Not everything is a person logging in. Sometimes one program talks to another with no human involved, like your server calling a payment provider. For that there are API keys: a single long secret string that says "this program is allowed."

// A server calling another service. No user, just a shared secret.
const res = await fetch("https://api.payments.com/charge", {
  headers: { "Authorization": "Bearer sk_live_a1b2c3..." },
});

The one rule that matters: an API key like this is a master password for that service, so it lives only on your server, in an environment variable, never in your frontend code. Anything in your frontend can be read by anyone who opens the browser dev tools. Put a secret key there and it is not secret.

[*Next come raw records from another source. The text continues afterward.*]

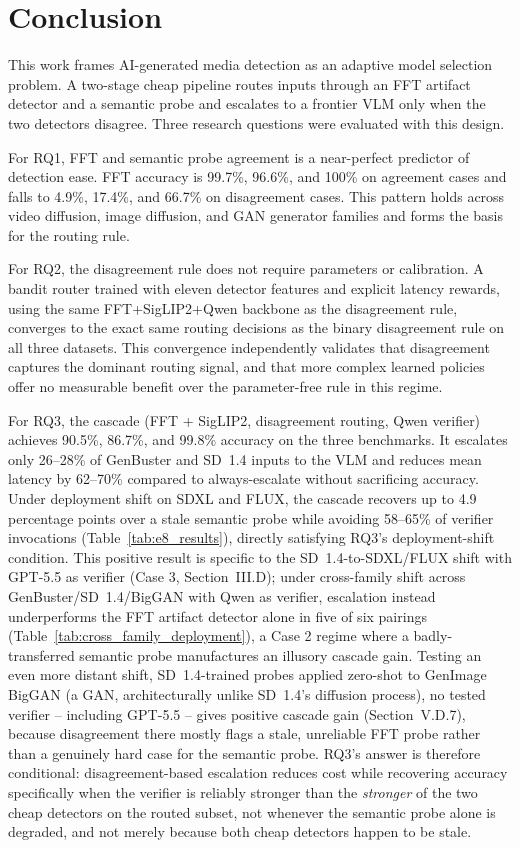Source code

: \documentclass{ieeeaccess}
\begin{document}
\section{Conclusion}

This work frames AI-generated media detection as an adaptive model selection problem. A two-stage cheap pipeline routes inputs through an FFT artifact detector and a semantic probe and escalates to a frontier VLM only when the two detectors disagree. Three research questions were evaluated with this design.

For RQ1, FFT and semantic probe agreement is a near-perfect predictor of detection ease. FFT accuracy is 99.7\%, 96.6\%, and 100\% on agreement cases and falls to 4.9\%, 17.4\%, and 66.7\% on disagreement cases. This pattern holds across video diffusion, image diffusion, and GAN generator families and forms the basis for the routing rule.

For RQ2, the disagreement rule does not require parameters or calibration. A bandit router trained with eleven detector features and explicit latency rewards, using the same FFT+SigLIP2+Qwen backbone as the disagreement rule, converges to the exact same routing decisions as the binary disagreement rule on all three datasets. This convergence independently validates that disagreement captures the dominant routing signal, and that more complex learned policies offer no measurable benefit over the parameter-free rule in this regime.

For RQ3, the cascade (FFT + SigLIP2, disagreement routing, Qwen verifier) achieves 90.5\%, 86.7\%, and 99.8\% accuracy on the three benchmarks. It escalates only 26--28\% of GenBuster and SD~1.4 inputs to the VLM and reduces mean latency by 62--70\% compared to always-escalate without sacrificing accuracy. Under deployment shift on SDXL and FLUX, the cascade recovers up to 4.9 percentage
points over a stale semantic probe while avoiding 58--65\% of verifier invocations
(Table~\ref{tab:e8_results}), directly satisfying RQ3's deployment-shift condition. This
positive result is specific to the SD~1.4-to-SDXL/FLUX shift with GPT-5.5 as verifier
(Case 3, Section~III.D); under cross-family shift across GenBuster/SD~1.4/BigGAN with
Qwen as verifier, escalation instead underperforms the FFT artifact detector alone in
five of six pairings (Table~\ref{tab:cross_family_deployment}), a Case 2 regime where a
badly-transferred semantic probe manufactures an illusory cascade gain. Testing an even
more distant shift, SD~1.4-trained probes applied zero-shot to GenImage BigGAN (a GAN,
architecturally unlike SD~1.4's diffusion process), no tested verifier -- including
GPT-5.5 -- gives positive cascade gain (Section~V.D.7), because disagreement there
mostly flags a stale, unreliable FFT probe rather than a genuinely hard case for the
semantic probe. RQ3's answer is
therefore conditional: disagreement-based escalation reduces cost while recovering
accuracy specifically when the verifier is reliably stronger than the \emph{stronger} of
the two cheap detectors on the routed subset, not whenever the semantic probe alone is
degraded, and not merely because both cheap detectors happen to be stale.
\end{document}
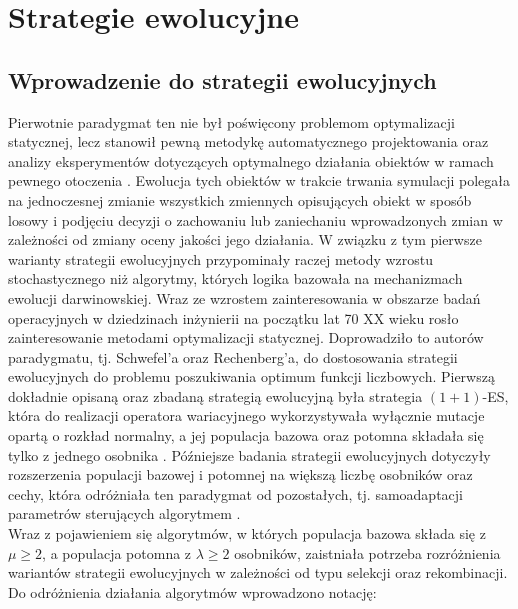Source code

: \newpage

\section{Strategie ewolucyjne}
\subsection{Wprowadzenie do strategii ewolucyjnych}

    Pierwotnie paradygmat ten nie był poświęcony problemom optymalizacji statycznej, lecz stanowił pewną metodykę automatycznego projektowania oraz analizy eksperymentów dotyczących optymalnego działania obiektów w ramach pewnego otoczenia \cite{Rechenberg:1965}. 
    Ewolucja tych obiektów w trakcie trwania symulacji polegała na jednoczesnej zmianie wszystkich zmiennych opisujących obiekt w sposób losowy i podjęciu decyzji o zachowaniu lub zaniechaniu wprowadzonych zmian w zależności od zmiany oceny jakości jego działania. W związku z tym pierwsze warianty strategii ewolucyjnych przypominały raczej metody wzrostu stochastycznego niż algorytmy, których logika bazowała na mechanizmach ewolucji darwinowskiej. 
    Wraz ze wzrostem zainteresowania w obszarze badań operacyjnych w dziedzinach inżynierii na początku lat 70 XX wieku rosło zainteresowanie metodami optymalizacji statycznej. Doprowadziło to autorów paradygmatu, tj. Schwefel'a oraz Rechenberg'a, do dostosowania strategii ewolucyjnych do problemu poszukiwania optimum funkcji liczbowych. Pierwszą dokładnie opisaną oraz zbadaną strategią ewolucyjną była strategia $(1+1)$-ES, która do realizacji operatora wariacyjnego wykorzystywała wyłącznie mutacje opartą o rozkład normalny, a jej populacja bazowa oraz potomna składała się tylko z jednego osobnika \cite{Rechenberg:1973}. Późniejsze badania strategii ewolucyjnych dotyczyły rozszerzenia populacji bazowej i potomnej na większą liczbę osobników oraz cechy, która odróżniała ten paradygmat od pozostałych, tj. samoadaptacji parametrów sterujących  algorytmem \cite{Beyer:2002}. \\ 
    Wraz z pojawieniem się algorytmów, w których populacja bazowa składa się z $\mu \geq 2$, a populacja potomna z $\lambda \geq 2$ osobników, zaistniała potrzeba rozróżnienia wariantów strategii ewolucyjnych w zależności od typu selekcji oraz rekombinacji. Do odróżnienia działania algorytmów wprowadzono notację: 
    
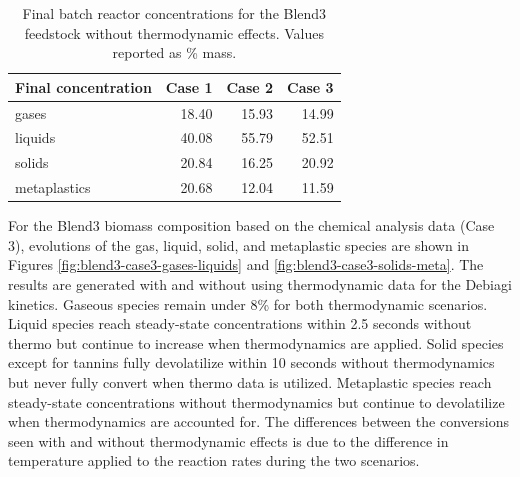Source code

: \begin{table}[H]
    \centering
    \caption{Final batch reactor concentrations for the Blend3 feedstock without thermodynamic effects. Values reported as \% mass.}
    \label{tab:blend3-batch-final}
    \begin{tabular}{lrrr}
        \toprule
        Final concentration & Case 1 & Case 2 & Case 3 \\
        \midrule
        gases         & 18.40 & 15.93 & 14.99 \\
        liquids       & 40.08 & 55.79 & 52.51 \\
        solids        & 20.84 & 16.25 & 20.92 \\
        metaplastics  & 20.68 & 12.04 & 11.59 \\
        \bottomrule
    \end{tabular}
\end{table}

For the Blend3 biomass composition based on the chemical analysis data (Case 3), evolutions of the gas, liquid, solid, and metaplastic species are shown in Figures \ref{fig:blend3-case3-gases-liquids} and \ref{fig:blend3-case3-solids-meta}. The results are generated with and without using thermodynamic data for the Debiagi kinetics. Gaseous species remain under 8\% for both thermodynamic scenarios. Liquid species reach steady-state concentrations within 2.5 seconds without thermo but continue to increase when thermodynamics are applied. Solid species except for tannins fully devolatilize within 10 seconds without thermodynamics but never fully convert when thermo data is utilized. Metaplastic species reach steady-state concentrations without thermodynamics but continue to devolatilize when thermodynamics are accounted for. The differences between the conversions seen with and without thermodynamic effects is due to the difference in temperature applied to the reaction rates during the two scenarios.

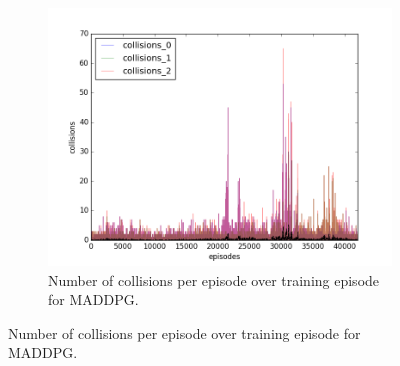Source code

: \begin{figure}[h]
\begin{subfigure}[h]{\figscale\linewidth}
    \includegraphics[trim=10 10 10 10,clip,width=\linewidth]
    {../results/maddpg_1vs2/collisions.png}
    \caption{Number of collisions per episode over training episode for MADDPG.}
    \label{fig:maddpg-1vs2-collisions}
  \end{subfigure}


\end{figure}
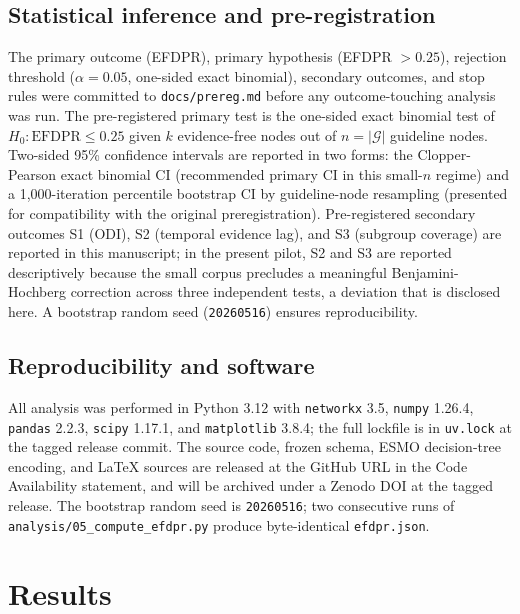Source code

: \documentclass[11pt,a4paper]{article}
\begin{document}
\subsection{Statistical inference and pre-registration}
The primary outcome (EFDPR), primary hypothesis (EFDPR $> 0.25$), rejection threshold ($\alpha = 0.05$, one-sided exact binomial), secondary outcomes, and stop rules were committed to \texttt{docs/prereg.md} before any outcome-touching analysis was run. The pre-registered primary test is the one-sided exact binomial test of $H_0: \mathrm{EFDPR} \le 0.25$ given $k$ evidence-free nodes out of $n = |\mathcal{G}|$ guideline nodes. Two-sided 95\% confidence intervals are reported in two forms: the Clopper-Pearson exact binomial CI (recommended primary CI in this small-$n$ regime) and a 1,000-iteration percentile bootstrap CI by guideline-node resampling (presented for compatibility with the original preregistration). Pre-registered secondary outcomes S1 (ODI), S2 (temporal evidence lag), and S3 (subgroup coverage) are reported in this manuscript; in the present pilot, S2 and S3 are reported descriptively because the small corpus precludes a meaningful Benjamini-Hochberg correction across three independent tests, a deviation that is disclosed here. A bootstrap random seed (\texttt{20260516}) ensures reproducibility.

\subsection{Reproducibility and software}
All analysis was performed in Python 3.12 with \texttt{networkx} 3.5, \texttt{numpy} 1.26.4, \texttt{pandas} 2.2.3, \texttt{scipy} 1.17.1, and \texttt{matplotlib} 3.8.4; the full lockfile is in \texttt{uv.lock} at the tagged release commit. The source code, frozen schema, ESMO decision-tree encoding, and LaTeX sources are released at the GitHub URL in the Code Availability statement, and will be archived under a Zenodo DOI at the tagged release. The bootstrap random seed is \texttt{20260516}; two consecutive runs of \texttt{analysis/05\_compute\_efdpr.py} produce byte-identical \texttt{efdpr.json}.

\section{Results}\label{sec:results}
\end{document}
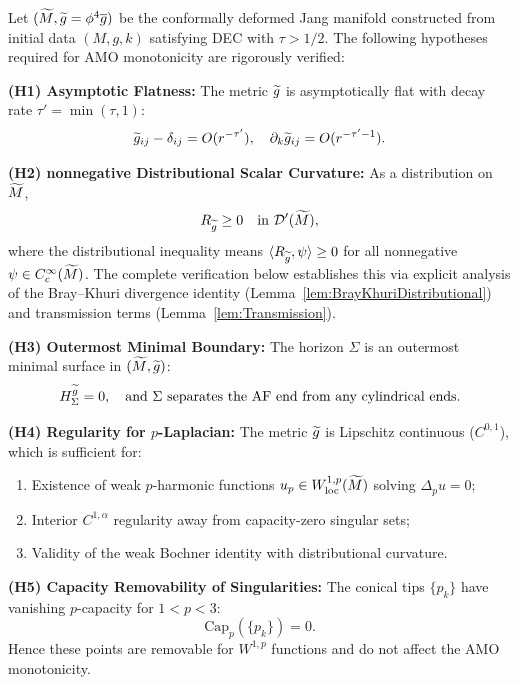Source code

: \begin{theorem}\label{thm:AMOHypothesisVerification}
Let $(\tM, \tg = \phi^4 \bg)$ be the conformally deformed Jang manifold constructed from initial data $(M, g, k)$ satisfying DEC with $\tau > 1/2$. The following hypotheses required for AMO monotonicity are rigorously verified:

\textbf{(H1) Asymptotic Flatness:} The metric $\tg$ is asymptotically flat with decay rate $\tau' = \min(\tau, 1)$:
\begin{equation}
    \tg_{ij} - \delta_{ij} = O(r^{-\tau'}), \quad \partial_k \tg_{ij} = O(r^{-\tau'-1}).
\end{equation}

\textbf{(H2) nonnegative Distributional Scalar Curvature:} As a distribution on $\tM$,
\begin{equation}
    R_{\tg} \ge 0 \quad \text{in } \mathcal{D}'(\tM),
\end{equation}
where the distributional inequality means $\langle R_{\tg}, \psi \rangle \ge 0$ for all nonnegative $\psi \in C^\infty_c(\tM)$. The complete verification below establishes this via explicit analysis of the Bray--Khuri divergence identity (Lemma~\ref{lem:BrayKhuriDistributional}) and transmission terms (Lemma~\ref{lem:Transmission}).

\textbf{(H3) Outermost Minimal Boundary:} The horizon $\Sigma$ is an outermost minimal surface in $(\tM, \tg)$:
\begin{equation}
    H_\Sigma^{\tg} = 0, \quad \text{and } \Sigma \text{ separates the AF end from any cylindrical ends.}
\end{equation}

\textbf{(H4) Regularity for $p$-Laplacian:} The metric $\tg$ is Lipschitz continuous ($C^{0,1}$), which is sufficient for:
\begin{enumerate}
    \item[(a)] Existence of weak $p$-harmonic functions $u_p \in W^{1,p}_{\mathrm{loc}}(\tM)$ solving $\Delta_p u = 0$;
    \item[(b)] Interior $C^{1,\alpha}$ regularity away from capacity-zero singular sets;
    \item[(c)] Validity of the weak Bochner identity with distributional curvature.
\end{enumerate}

\textbf{(H5) Capacity Removability of Singularities:} The conical tips $\{p_k\}$ have vanishing $p$-capacity for $1 < p < 3$:
\begin{equation}
    \mathrm{Cap}_p(\{p_k\}) = 0.
\end{equation}
Hence these points are removable for $W^{1,p}$ functions and do not affect the AMO monotonicity.
\end{theorem}

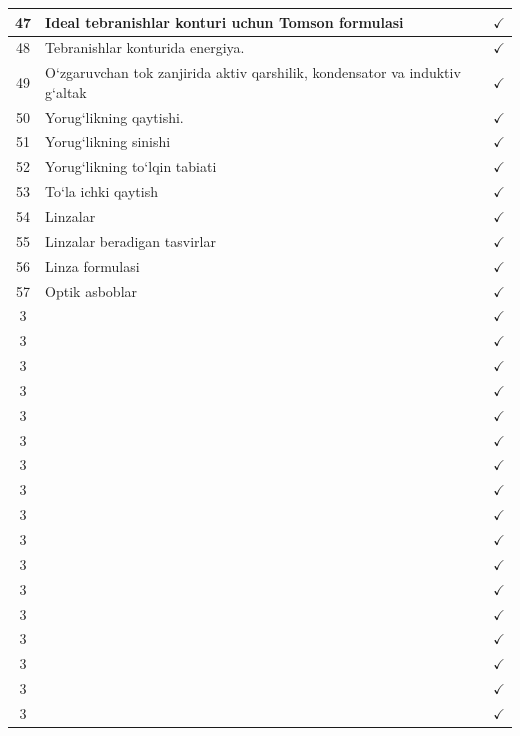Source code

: \begin{table}[h]
\begin{tabular}{|c|p{13cm}|c|}
        47 &  Ideal tebranishlar konturi uchun Tomson formulasi  & $\checkmark$\\ \hline
        48 & Tebranishlar konturida energiya.   &$\checkmark$ \\ \hline
        49 & O‘zgaruvchan tok zanjirida aktiv  qarshilik, kondensator va induktiv g‘altak   & $\checkmark$\\ \hline
        50 & Yorug‘likning qaytishi.   &$\checkmark$ \\ \hline
        51 & Yorug‘likning sinishi   &$\checkmark$ \\ \hline
        52 & Yorug‘likning to‘lqin tabiati   &$\checkmark$ \\ \hline
        53 & To‘la ichki qaytish   &$\checkmark$ \\ \hline
        54 & Linzalar   & $\checkmark$\\ \hline
        55 & Linzalar beradigan tasvirlar   &$\checkmark$ \\ \hline
        56 &  Linza formulasi  & $\checkmark$\\ \hline
        57 &  Optik asboblar  &$\checkmark$ \\ \hline
        3 &    &$\checkmark$ \\ \hline
        3 &    &$\checkmark$ \\ \hline
        3 &    &$\checkmark$ \\ \hline
        3 &    & $\checkmark$\\ \hline
        3 &    &$\checkmark$ \\ \hline
        3 &    &$\checkmark$ \\ \hline
        3 &    &$\checkmark$ \\ \hline
        3 &    &$\checkmark$ \\ \hline
        3 &    & $\checkmark$\\ \hline
        3 &    &$\checkmark$ \\ \hline
        3 &    & $\checkmark$\\ \hline
        3 &    &$\checkmark$ \\ \hline
        3 &    &$\checkmark$ \\ \hline
        3 &    &$\checkmark$ \\ \hline
        3 &    &$\checkmark$ \\ \hline
        3 &    & $\checkmark$\\ \hline
        3 &    &$\checkmark$ \\ \hline


        
    \end{tabular}
    
    \label{tab:placeholder}
\end{table}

"Wait, but..." the questions everyone asks

"If anyone can read a JWT, isn't that a security hole?" No, as long as you treat it right. Reading it is fine; the payload is meant to be readable. The protection is the signature, which stops anyone from changing it. Just never put secrets in the payload, because it is readable by design.

"Why not just send the password on every request?" Because then your password is flying across the network constantly, sitting in logs, and waiting in browser storage. You want it sent exactly once, at login. After that you carry a temporary, limited, expiring proof instead. Smaller blast radius if it leaks.

"Session or JWT, which should I actually use?" For one app on one backend that wants dead-simple logout, sessions are great and underrated. JWTs earn their keep when many separate services need to verify identity without a shared database lookup. A common senior answer: "use a session for the browser, use JWTs to pass identity between services, and don't treat plain JWTs as a drop-in replacement for sessions just because they sound stateless." There is no universally correct pick.

"Is OAuth a replacement for my own login?" It is a complement. "Login with Google" saves users from making yet another password and saves you from storing passwords. But you still need to handle sessions or tokens on your side once they are in, and you may still want a regular email login for people who do not use Google.

"What's the single most common beginner mistake?" Putting the token in localStorage and forgetting about XSS. The second most common is putting a secret key in frontend code. Both hand attackers exactly what they need. Keep tokens in httpOnly cookies and secrets on the server.

Recap in one breath

The web forgets you after every request, so you log in once and then carry a proof on every request afterward. That proof is either a meaningless ticket the server looks up (a session) or a self-contained signed token the server just verifies (a JWT). "Login with Google" is OAuth, letting another site vouch for you without sharing your password. Keep your tokens in httpOnly cookies, keep your secrets on the server, and give tokens short lives with a refresh token to stay logged in safely.

Open your browser's dev tools on any site you are logged into, look at the Application tab, and find the cookies. You will see the exact ticket or token this article is about, quietly riding along on every request you make.